- Born: December 4, 1929 Sheepshead Bay, Brooklyn
- Died: April 4, 2019 (aged 89)
- Education: Art Students League of New York
- Known for: Commercial illustration; fine art; art education;
- Notable work: 9/11 memorial, portrait of Major General Joseph Warren and Portrait of Henry Flagler
- Website: www.ralphgarafola.com

= Ralph Garafola =

American artist and writer (1929–2019)

Ralph W. Garafola (December 4, 1929 – April 4, 2019) was an American artist, literary critic, educator of fine arts, and author of Frank Reilly art instruction books. He is best known for his contributions in commercial illustration, fine art, and art education.

He had taught painting and fine art at the DuCret School of Art, Art Center Sarasota, Longboat Key Longboat Key Center for the Arts, Ringling College of Art and Design, the Art Center Manatee, and Art Expressions by the Bay in Sarasota.

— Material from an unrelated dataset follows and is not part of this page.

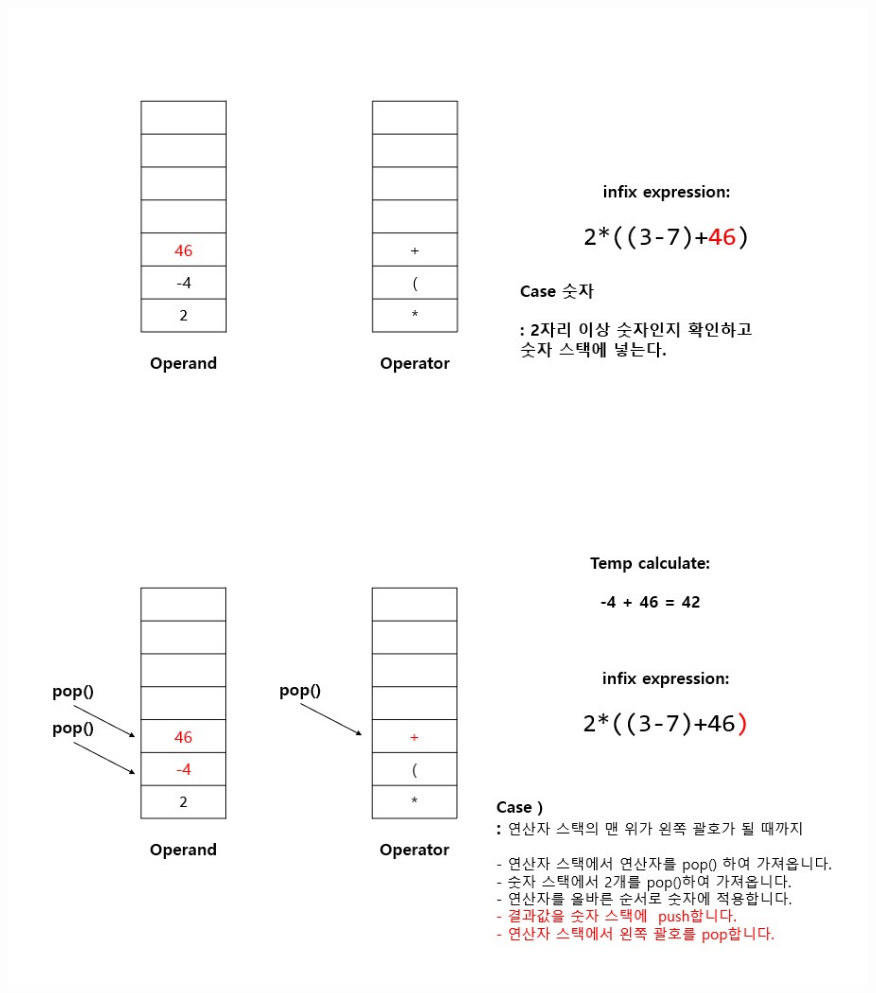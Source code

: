 ![infixcal15](https://github.com/dooooooooong/dooooooooong.github.io/blob/master/assets/images/markdown_images/CS/datastructure/2021-06-12-stack_application/infixcal15.jpg?raw=true)
![infixcal16](https://github.com/dooooooooong/dooooooooong.github.io/blob/master/assets/images/markdown_images/CS/datastructure/2021-06-12-stack_application/infixcal16.jpg?raw=true)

He painted the portrait of Henry Morrison Flagler and designed and directed the 9/11 memorial located in Warren Township's Municipal Plaza. Additionally, He contributed a portrait of Major General Joseph Warren and Lora Codington, a philanthropist associated with the Warren Library. Furthermore, He donated various paintings displayed in the Warren Municipal Buildings.

== Early life ==
Born and raised in Sheepshead Bay, Brooklyn, he spent much of his life in Warren Township, NJ, before becoming a resident of Bradenton, Florida, in February 2019.
Garafola began his artistic journey as a draftsman in New York City for Armor Engineering in 1950. His formal art education took place at the Art Students League of New York, where he studied for over seven years under the tutelage of Frank J. Reilly, a renowned teacher, artist, and former Art Commissioner for the city of New York. Garafola's artistic career took various forms, from serving as an Army Combat Photographer during the Korean War to working as a commercial illustrator in the advertising industry.

== Career ==
Transitioning to freelance work in 1960, Garafola established himself as a self-employed commercial illustrator and fine artist for over six decades. He made art for companies such as Ethicon, Blue Cross, Hoffman-La Roche, Schering Plough, and Johnson & Johnson.

Garafola taught at institutions such as the duCret School of Art in Plainfield, NJ, and various locations in Florida, including the Ringling College of Art and Design, Longboat Key Art Center, Art Center Manatee, and Art Expressions by the Bay in Sarasota.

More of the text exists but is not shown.